→ Assignment
In the data below, find every line that has the string "defaultInformer", and copy it.
__________
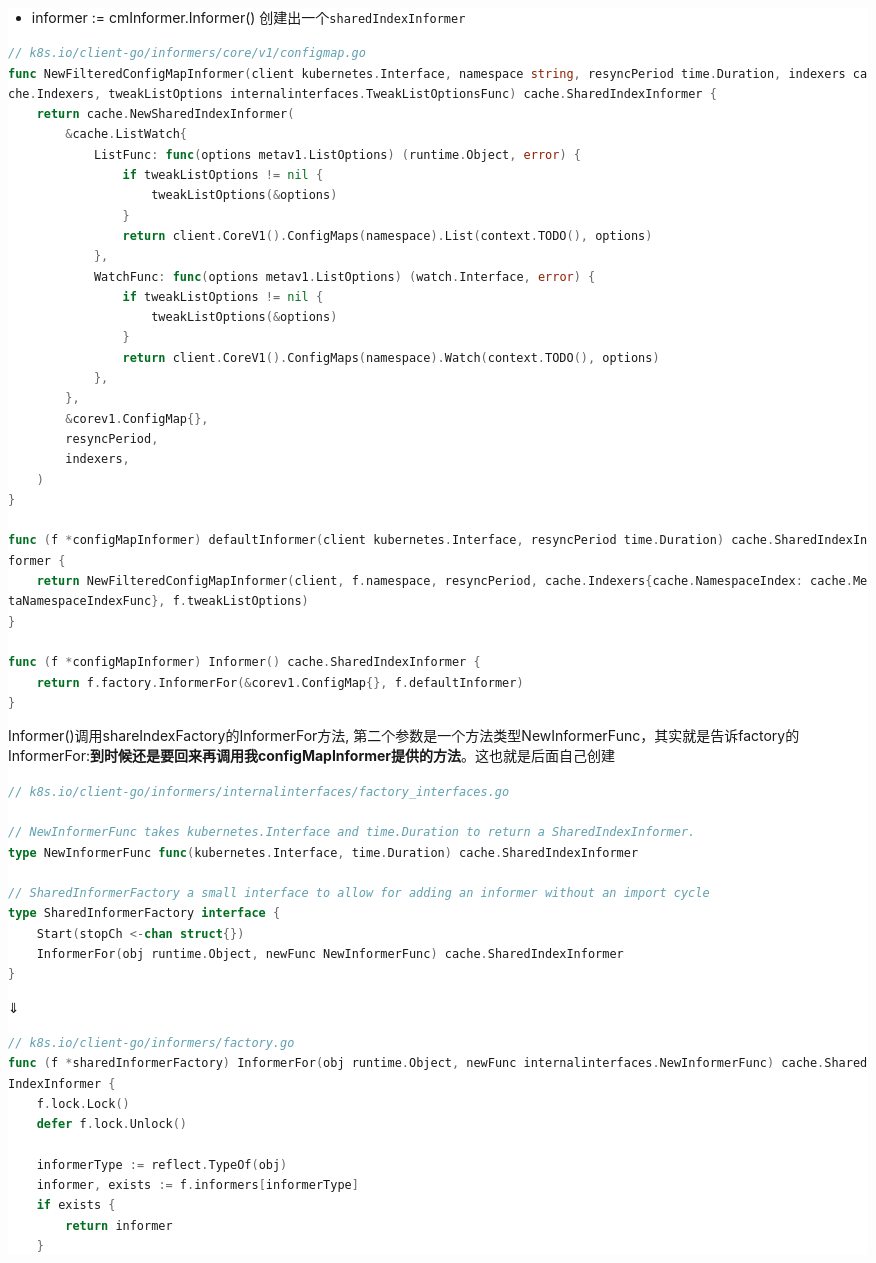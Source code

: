 - informer := cmInformer.Informer() 创建出一个`sharedIndexInformer`

```go
// k8s.io/client-go/informers/core/v1/configmap.go
func NewFilteredConfigMapInformer(client kubernetes.Interface, namespace string, resyncPeriod time.Duration, indexers cache.Indexers, tweakListOptions internalinterfaces.TweakListOptionsFunc) cache.SharedIndexInformer {
	return cache.NewSharedIndexInformer(
		&cache.ListWatch{
			ListFunc: func(options metav1.ListOptions) (runtime.Object, error) {
				if tweakListOptions != nil {
					tweakListOptions(&options)
				}
				return client.CoreV1().ConfigMaps(namespace).List(context.TODO(), options)
			},
			WatchFunc: func(options metav1.ListOptions) (watch.Interface, error) {
				if tweakListOptions != nil {
					tweakListOptions(&options)
				}
				return client.CoreV1().ConfigMaps(namespace).Watch(context.TODO(), options)
			},
		},
		&corev1.ConfigMap{},
		resyncPeriod,
		indexers,
	)
}

func (f *configMapInformer) defaultInformer(client kubernetes.Interface, resyncPeriod time.Duration) cache.SharedIndexInformer {
	return NewFilteredConfigMapInformer(client, f.namespace, resyncPeriod, cache.Indexers{cache.NamespaceIndex: cache.MetaNamespaceIndexFunc}, f.tweakListOptions)
}

func (f *configMapInformer) Informer() cache.SharedIndexInformer {
	return f.factory.InformerFor(&corev1.ConfigMap{}, f.defaultInformer)
}
```
Informer()调用shareIndexFactory的InformerFor方法, 第二个参数是一个方法类型NewInformerFunc，其实就是告诉factory的InformerFor:**到时候还是要回来再调用我configMapInformer提供的方法**。这也就是后面自己创建
```go
// k8s.io/client-go/informers/internalinterfaces/factory_interfaces.go

// NewInformerFunc takes kubernetes.Interface and time.Duration to return a SharedIndexInformer.
type NewInformerFunc func(kubernetes.Interface, time.Duration) cache.SharedIndexInformer

// SharedInformerFactory a small interface to allow for adding an informer without an import cycle
type SharedInformerFactory interface {
	Start(stopCh <-chan struct{})
	InformerFor(obj runtime.Object, newFunc NewInformerFunc) cache.SharedIndexInformer
}
```
$\Downarrow$
```go
// k8s.io/client-go/informers/factory.go
func (f *sharedInformerFactory) InformerFor(obj runtime.Object, newFunc internalinterfaces.NewInformerFunc) cache.SharedIndexInformer {
	f.lock.Lock()
	defer f.lock.Unlock()

	informerType := reflect.TypeOf(obj)
	informer, exists := f.informers[informerType]
	if exists {
		return informer
	}
```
__________
→ Task response
func (f *configMapInformer) defaultInformer(client kubernetes.Interface, resyncPeriod time.Duration) cache.SharedIndexInformer {
	return f.factory.InformerFor(&corev1.ConfigMap{}, f.defaultInformer)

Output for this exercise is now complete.